Knowledge Base

Capacity Planning Example

Here is a back of the napkin example of capacity planning for a Neo4j workload for the following list of requirements:

Requirements

Requirement Value

Number of total users

100-200 (end users, most likely accessing via front end applications)

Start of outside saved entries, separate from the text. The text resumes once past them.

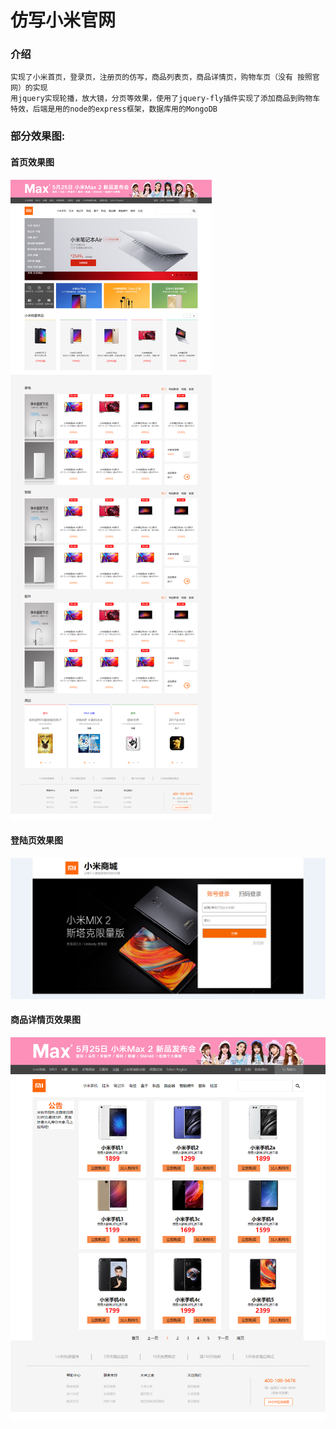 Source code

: # 仿写小米官网
### 介绍
    实现了小米首页，登录页，注册页的仿写，商品列表页，商品详情页，购物车页（没有 按照官网）的实现
    用jquery实现轮播，放大镜，分页等效果，使用了jquery-fly插件实现了添加商品到购物车特效，后端是用的node的express框架，数据库用的MongoDB
### 部分效果图:
#### 首页效果图
![](https://github.com/G-shitou/xiaomi/blob/master/index.png)
#### 登陆页效果图
![](https://github.com/G-shitou/xiaomi/blob/master/login.png)
#### 商品详情页效果图
![](https://github.com/G-shitou/xiaomi/blob/master/product.png)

Number of visits (read/queries) per day per user

5

Number of Nodes

50-75 MM

Number of Relationships

100 – 150 MM

Number of Properties per Node

Min 1, Max 50, Avg 5

Number # of Properties per Relationship

Min 0, Max: 20, Avg: 2

Average request time

500 ms

Queries per second at peak

200/second

Frequency of batch inserts and updates

4-5 times daily

Batch size assume 10% of volumes provided

~ 20 GB a day , 5 million nodes

Max processing/ingest for delta volumes

One hour

RR

in US + EU AWS

DR

DR In 2 US availability zones

Analysis

1) Estimating an initial database size of about 38GB (see table below) - assuming:

  • 20% for indexes

  • Max # of nodes and relationships with Avg props per node & relations

Number

Bytes/Object

Space(GBs)

Properties subtotal

Nodes

75000000

15

1.048

Relationships

150000000

34

4.750

Props / node

5

41

14.319

Props / rel

2

41

11.455

25.774

Index (percentage)

20

6.314

Total

37.886

2) Assuming daily loads of 5M nodes per day (or 10% - and let’s assume, we need to accommodate future growth of another 50% for the next year.)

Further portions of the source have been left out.